Deniz yok denmiş ama denize kıyısı vardır. Ama medenileşmek için sizin gibi denize yazlığa ihtiyacı yoktur, halkı nasıl okumadan medeni, köylü iken modern olunurun cevabıdır.
bir şehre gittiğimde otogar ya da havaalanından bindiğim taksiye hep aynı muameleyi yapıyorum. benzer şeyler soruyorum. şehir hakkındaki izlenimimi de biraz o taksinin şöförünün tiynetine bağlamış oluyorum aslında ama eğlenceli bir yöntem.

işte bu yöntemle bi kaç saatliğine bulunduğum edirne'yi çok severek ayrıldım şehirden. edirne güzel şehir. garip bir huzuru var.

selimiye'den çok etkilendim bi kere. uzun zaman sonra dua etmek geldi içimden. ettim de. o rahatlatıcı hissi unutmuşum. baya iyi geldi. ama eski cami'yi daha çok sevdim mesela. girişindeki allah yazısı ve ara güler'in o meşhur fotoğrafı. uzun uzun bakmak istiyor insan. güzel şeyler düşündürüyor.

hayatımı nasıl yaşayacağıma benim adıma karar vermeye çalışanlara duyduğum öfke beni alıp daha az inanmaya, daha az dua etmeye savuruyor günden güne. edirne'de, tek başıma camileri gezerken daha çok inanmak istedim. oysa 2 hafta önce Kirikkale'de boğulmuştum resmen. edirne'deki dinginliğe ise bayıldım. neye inanacağıma karışan yoksa daha çok inanıyorum ben, tersindeyse inadına hissizleşiyorum.

istanbul'da herşey için verilen o kadar kavganın yanında orda kendiliğinden inanmak, dünyanın en heybetli ve etkileyici camilerinden birinin gölgesinde yaşayan bir şehirdeki özgürlük duygusu çok güzel.

edirne'ye gitmek lazım. selimiye ve eski cami'yi uzun uzun gezmek, çarşıdaki saçma sapan şekilli, kokulu sabunlardan, balık çarşısı sokağındaki sayınbaş tatlıcısındaki inanılmaz nazik ve yaşlı amcadan badem ezmesi almak, niyazi'de ciğer yemek, gitmişken sınıra kadar gidip meriç ve tunca'nın üstünden geçmek lazım.

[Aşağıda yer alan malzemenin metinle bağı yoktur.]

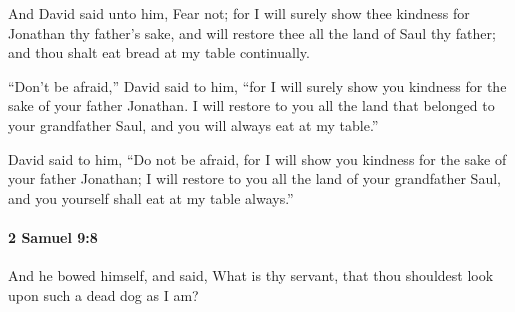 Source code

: 			\begin{versebox}
					\item[BHS] 
					\item[ASV] And David said unto him, Fear not; for I will surely show thee kindness for Jonathan thy father's sake, and will restore thee all the land of Saul thy father; and thou shalt eat bread at my table continually.
					\item[NIV] “Don’t be afraid,” David said to him, “for I will surely show you kindness for the sake of your father Jonathan. I will restore to you all the land that belonged to your grandfather Saul, and you will always eat at my table.”
					\item[NRSV] David said to him, “Do not be afraid, for I will show you kindness for the sake of your father Jonathan; I will restore to you all the land of your grandfather Saul, and you yourself shall eat at my table always.”
			\end{versebox}

		\paragraph{2 Samuel 9:8} %
			\label{2SAMUEL-9-8}

			And he bowed himself, and said, What is thy servant, that thou shouldest look upon such a dead dog as I am?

tüm bunları tavsiye eden o taksici abi'ye bol bol teşekkür ettim içimden. kafamda çok güzel bir Edirne algısı yarattı.
peynirleri pek bir guzeldir.
Memleketimdir.
serhad şehri.

her karışı tarihi bir sanat eseri.
Hatunla gidilecek yerler nereleridir?(cafe vs) bowling falan var mı? Diye merak ettiğim şehir. Bilenler yeşillendirirse sevinirim.
ciğeri güzel memleket. evet.
Sürekli olarak bira içen tiplemlerin olduğu şehir. Haramdır haram. Anlamıyor musunuz?

Çok meraklı olanlar Yunanistan'a gitsin orda içsin.

Burası müslüman bir ülke.
Yüzyılımızın icadı su püskürteçlerinin saraçlar'a da takıldığı şehir.
Otobüste oturmak için yer bulabileceğiniz şehir. Kalabalık büyük şehirden sıkılanlar eminim çok severler.
Yüzlerce suriyeli göçmen dün otogarı terk etmiştir.
Nereye gittiler ya da nereye gönderildiler öğrenemedim ama umarım insan gibi yaşayabilecek bir yerde olurlar.